Esisteva in Via del Rialto un ingresso riservato a clienti particolari, e un separè nascondeva alla vista gli anonimi. Quando i clienti in attesa sentivano salire svelti le scalette del casino c’era sempre qualcuno con la battutina pronta: ”Questo deve essere un prete”; “Questo deve essere un avvocato”.
Nello Rossi frequentava saltuariamente Via del Rialto. Partivano in bici 4/5 giovanotti da Quercegrossa e ritornavano a notte alta; mai andava da solo. La sua “prima volta” all’età di 14/15 anni rivestì particolare importanza: era infatti una specie di iniziazione festosa.

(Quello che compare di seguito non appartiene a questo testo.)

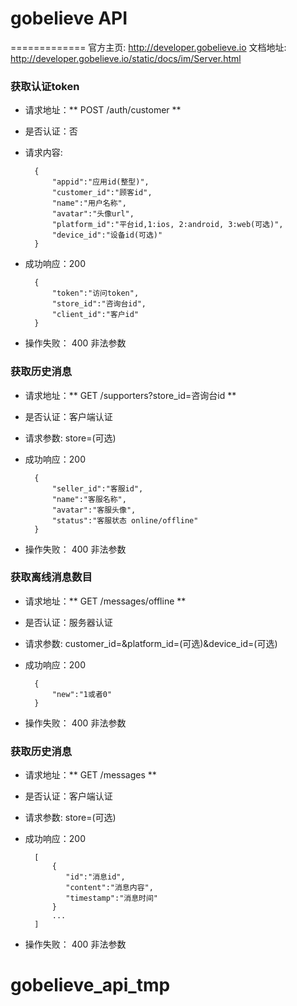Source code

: gobelieve API
===
=============
官方主页: http://developer.gobelieve.io
文档地址: http://developer.gobelieve.io/static/docs/im/Server.html



### 获取认证token
- 请求地址：** POST /auth/customer **
- 是否认证：否
- 请求内容:

        {
            "appid":"应用id(整型)",
            "customer_id":"顾客id",
            "name":"用户名称",
            "avatar":"头像url",
            "platform_id":"平台id,1:ios, 2:android, 3:web(可选)",
            "device_id":"设备id(可选)"
        }
        
- 成功响应：200

        {
            "token":"访问token",
            "store_id":"咨询台id",
            "client_id":"客户id"
        }

- 操作失败：
  400 非法参数



### 获取历史消息
- 请求地址：** GET /supporters?store_id=咨询台id **
- 是否认证：客户端认证
- 请求参数: store=(可选)

        
- 成功响应：200


        {
            "seller_id":"客服id",
            "name":"客服名称",
            "avatar":"客服头像",
            "status":"客服状态 online/offline"
        }
        
            
- 操作失败：
  400 非法参数

### 获取离线消息数目
- 请求地址：** GET /messages/offline **
- 是否认证：服务器认证
- 请求参数: customer_id=&platform_id=(可选)&device_id=(可选)
        
- 成功响应：200

        {
            "new":"1或者0"
        }

- 操作失败：
  400 非法参数



### 获取历史消息
- 请求地址：** GET /messages **
- 是否认证：客户端认证
- 请求参数: store=(可选)

        
- 成功响应：200

        [
            {
               "id":"消息id",
               "content":"消息内容",
               "timestamp":"消息时间"
            }
            ...
        ]

- 操作失败：
  400 非法参数

# gobelieve_api_tmp

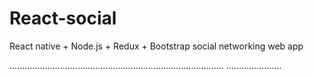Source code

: # React-social
React native + Node.js + Redux + Bootstrap social networking web app

.....................................................................................
......................
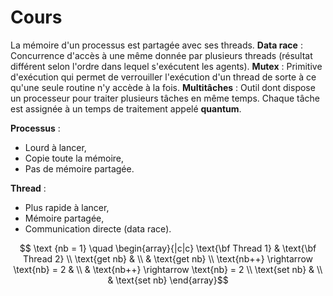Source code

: # Cours

La mémoire d'un processus est partagée avec ses threads.
**Data race** : Concurrence d'accès à une même donnée par plusieurs threads (résultat différent selon l'ordre dans lequel s'exécutent les agents).
**Mutex** : Primitive d'exécution qui permet de verrouiller l'exécution d'un thread de sorte à ce qu'une seule routine n'y accède à la fois.
**Multitâches** : Outil dont dispose un processeur pour traiter plusieurs tâches en même temps. Chaque tâche est assignée à un temps de traitement appelé **quantum**.

**Processus** : 
 * Lourd à lancer,
 * Copie toute la mémoire,
 * Pas de mémoire partagée.

**Thread** :
 * Plus rapide à lancer,
 *  Mémoire partagée,
 * Communication directe (data race).

$$ \text {nb = 1} \quad \begin{array}{|c|c}
\text{\bf Thread 1} & \text{\bf Thread 2} \\
\text{get nb} & \\
 & \text{get nb} \\ 
\text{nb++} \rightarrow \text{nb} = 2 & \\
& \text{nb++} \rightarrow \text{nb} = 2 \\
\text{set nb} & \\
& \text{set nb}
\end{array}$$
<!--stackedit_data:
eyJoaXN0b3J5IjpbMzU0OTg0MzcyLDEwMzU5NjgyODMsLTE5Mz
MxNjk0ODhdfQ==
-->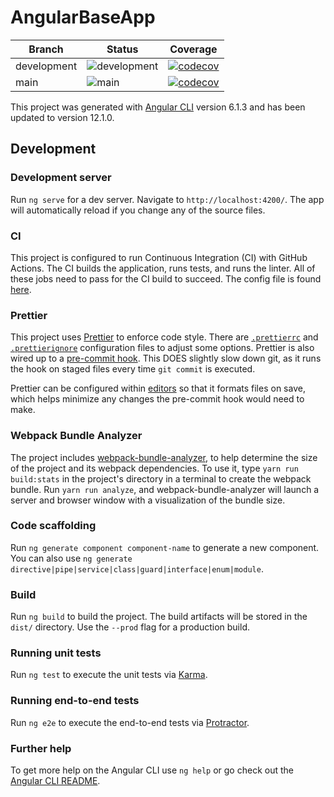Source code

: # AngularBaseApp

| Branch      | Status                                                                                                                        | Coverage                                                                                                                                                             |
| ----------- | ----------------------------------------------------------------------------------------------------------------------------- | -------------------------------------------------------------------------------------------------------------------------------------------------------------------- |
| development | ![development](https://github.com/Karvel/angular-base-app/workflows/Build,%20Test,%20and%20Lint/badge.svg?branch=development) | [![codecov](https://codecov.io/gh/Karvel/angular-base-app/branch/development/graph/badge.svg)](https://app.codecov.io/gh/Karvel/angular-base-app/branch/development) |
| main        | ![main](https://github.com/Karvel/angular-base-app/workflows/Build,%20Test,%20and%20Lint/badge.svg?branch=main)               | [![codecov](https://codecov.io/gh/Karvel/angular-base-app/branch/main/graph/badge.svg)](https://app.codecov.io/gh/Karvel/angular-base-app/branch/main)               |

This project was generated with [Angular CLI](https://github.com/angular/angular-cli) version 6.1.3 and has been updated to version 12.1.0.

## Development

### Development server

Run `ng serve` for a dev server. Navigate to `http://localhost:4200/`. The app will automatically reload if you change any of the source files.

### CI

This project is configured to run Continuous Integration (CI) with GitHub Actions. The CI builds the application, runs tests, and runs the linter. All of these jobs need to pass for the CI build to succeed. The config file is found [here](./.github/workflows/build-and-test.yml).

### Prettier

This project uses [Prettier](https://prettier.io/) to enforce code style. There are [`.prettierrc`](.prettierrc) and [`.prettierignore`](.prettierignore) configuration files to adjust some options. Prettier is also wired up to a [pre-commit hook](https://git-scm.com/book/en/v2/Customizing-Git-Git-Hooks). This DOES slightly slow down git, as it runs the hook on staged files every time `git commit` is executed.

Prettier can be configured within [editors](https://prettier.io/docs/en/editors.html) so that it formats files on save, which helps minimize any changes the pre-commit hook would need to make.

### Webpack Bundle Analyzer

The project includes [webpack-bundle-analyzer](https://github.com/webpack-contrib/webpack-bundle-analyzer), to help determine the size of the project and its webpack dependencies. To use it, type `yarn run build:stats` in the project's directory in a terminal to create the webpack bundle. Run `yarn run analyze`, and webpack-bundle-analyzer will launch a server and browser window with a visualization of the bundle size.

### Code scaffolding

Run `ng generate component component-name` to generate a new component. You can also use `ng generate directive|pipe|service|class|guard|interface|enum|module`.

### Build

Run `ng build` to build the project. The build artifacts will be stored in the `dist/` directory. Use the `--prod` flag for a production build.

### Running unit tests

Run `ng test` to execute the unit tests via [Karma](https://karma-runner.github.io).

### Running end-to-end tests

Run `ng e2e` to execute the end-to-end tests via [Protractor](http://www.protractortest.org/).

### Further help

To get more help on the Angular CLI use `ng help` or go check out the [Angular CLI README](https://github.com/angular/angular-cli/blob/master/README.md).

In collaborazione con la metresse del casino si seguiva una speciale procedura per mettere a suo agio il giovane, emozionato da questa prima esperienza sessuale. Separato dalla folla degli usuali clienti, lo fecero accomodare da solo in un salottino dove le signorine gli si presentarono a turno con fare discreto, ma civettuolo; tra queste lui scelse quella che lo avrebbe, come si diceva, “sverginato”. Era consuetudine accompagnare il giovane che andava per la prima volta al casino e lo zio Nello ce lo portarono Bonello del Mulino e Nello del Taddei.
Nel 1958 con la legge della senatrice Merlin le case di tolleranza vennero chiuse per sempre così come stavano scomparendo tutti quei personaggi che li avevano popolati per un secolo, ossia dal 1859, quando lo stato piemontese le aveva aperte per gli zuavi francesi, e poi “tollerate” dal nuovo Regno d’Italia; evidentemente rendevano bene e come un fulmine si erano diffuse ovunque: "Nei primi giorni del dicembre 1860 in Siena nella casa Battisti nel vicolo che dalla Madonna del corvo che immette in via delle Murella nel popolo di S. Quirico fu aperto un pubblico Postribolo tollerato dal presente Governo con gran disdoro della pudicizia e disonore della Città un tempo detta della Vergine". Don Merlotti con una mordace ironia e mirata critica verso le istituzioni ritenute profondamente anticlericali, ci informa della novità come un’onta per la città, ma non tutti la pensavano come lui in merito ai cosiddetti bordelli... anzi.